Nei mesi scorsi, subito dopo la pubblicazione in Gazzetta Ufficiale del Decreto Legislativo 66/17 sull’inclusione, attuativo della Legge 107/15 (cosiddetta La Buona Scuola), tanti giornali e anche addetti ai lavori avevano salutato con toni trionfalistici e celebrativi l’articolo 14 di quello stesso Decreto, ai sensi del quale si sarebbe aperta per le famiglie la possibilità di intercedere a favore di questo o quel bravo supplente, che nel corso dell’anno scolastico si fosse contraddistinto per il suo lavoro con l’alunno disabile.
Effettivamente, quel testo stabiliva che «al fine di agevolare la continuità educativa e didattica e valutati, da parte del dirigente scolastico, l’interesse dell’alunno e l’eventuale richiesta della famiglia, ai docenti con contratto a tempo determinato per i posti di sostegno didattico possono essere proposti, non prima dell’avvio delle lezioni, ulteriori contratti a tempo determinato nell’anno scolastico successivo».
Ebbene, tutto sembrava pronto già per questo nuovo anno scolastico, ma qualche giorno fa la “macchina organizzativa” si è improvvisamente inceppata. Infatti, la burocrazia ministeriale non sempre è così efficace. Innanzitutto, perché il Decreto è stato inviato al Consiglio Superiore della Pubblica Istruzione (CSPI) solo nel mese di agosto. Nel frattempo il Ministero è rimasto in attesa e alla fine il CSPI si è pronunciato, sentenziando che «occorre una conciliazione tra le esigenze del ministero che vorrebbe garantire la continuità didattica ai supplenti richiesti dalle famiglie e i diritti individuali dei lavoratori».
Il Consiglio si riunirà di nuovo nel prossimo mese per approfondire la questione, per poi passare definitivamente la “palla” al Consiglio di Stato e attendere chissà quanto ancora.
La nuova regola prevista dal Decreto sull’inclusione era stata fortemente criticata dall’Associazione ANIEF e dal mondo sindacale, secondo i quali la scelta su un lavoratore pubblico non può essere fatta da chi non ha competenze per valutare la didattica speciale.

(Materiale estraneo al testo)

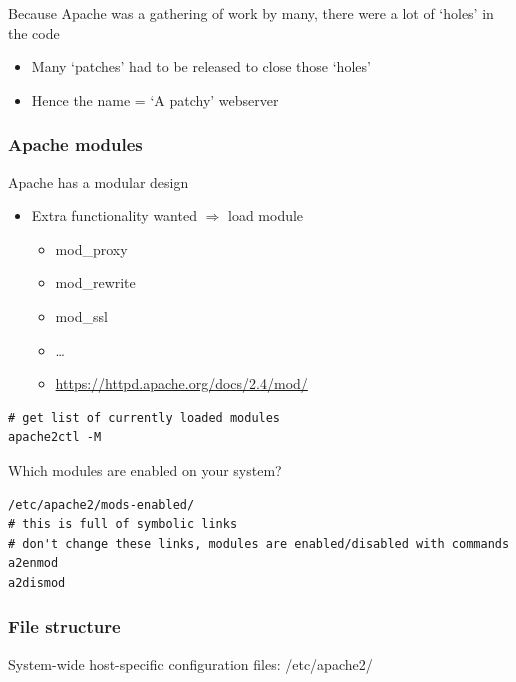 \documentclass{article}
\begin{document}
Because Apache was a gathering of work by many, there were a lot of `holes' in the code

\begin{itemize}
    \item Many `patches' had to be released to close those `holes'
    \item Hence the name = `A patchy' webserver
\end{itemize}

\subsubsection{Apache modules}

Apache has a modular design

\begin{itemize}
    \item Extra functionality wanted $\Rightarrow$ load module
    \begin{itemize}
        \item mod\_proxy
        \item mod\_rewrite
        \item mod\_ssl
        \item \dots
        \item \url{https://httpd.apache.org/docs/2.4/mod/}
    \end{itemize}
\end{itemize}

\begin{verbatim}
# get list of currently loaded modules
apache2ctl -M
\end{verbatim}

Which modules are enabled on your system?

\begin{verbatim}
/etc/apache2/mods-enabled/
# this is full of symbolic links
# don't change these links, modules are enabled/disabled with commands
a2enmod
a2dismod
\end{verbatim}

\subsubsection{File structure}

System-wide host-specific configuration files: /etc/apache2/
\end{document}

Pur rispettando tali perplessità, mi permetto di non condividerle, perché credo che in merito al provvedimento sull’inclusione licenziato lo scorso aprile, essi abbiano sbagliato clamorosamente bersaglio.
Fossi in loro, infatti, concentrerei le mie energie e profonderei tutti gli sforzi per impedire ed evitare una volta per tutte che nel mondo della scuola si debba continuare ancora a parlare di “supplenti a contratto determinato”, dal momento che il vero paradosso del sostegno italiano è che – malgrado il neonato Decreto Delega – il Ministero insiste pervicacemente con i docenti di sostegno supplenti (spesso privi di competenze specifiche sulla didattica inclusiva).
Tale perverso meccanismo corporativo va denunciato con forza, in quanto va a solo detrimento dei bisogni educativi degli alunni con disabilità e del loro successo formativo.
Anziché inseguire falsi problemi, quindi, l’ANIEF e le organizzazioni sindacali dovrebbero battersi con maggiore decisione per un piano a lungo termine di stabilizzazione e assunzione dei docenti di sostegno, per il loro definitivo passaggio dall’attuale organico di fatto a quello di diritto, per il loro vincolo al segmento formativo dell’alunno con disabilità e per il potenziamento dei Centri Territoriali di Supporto (i CTS inspiegabilmente cancellati dalla Buona Scuola), tutti interventi strutturali e di sistema che purtroppo non sono previsti dalla tanto pontificata nuova riforma dell’inclusione, con buona pace della continuità didattica.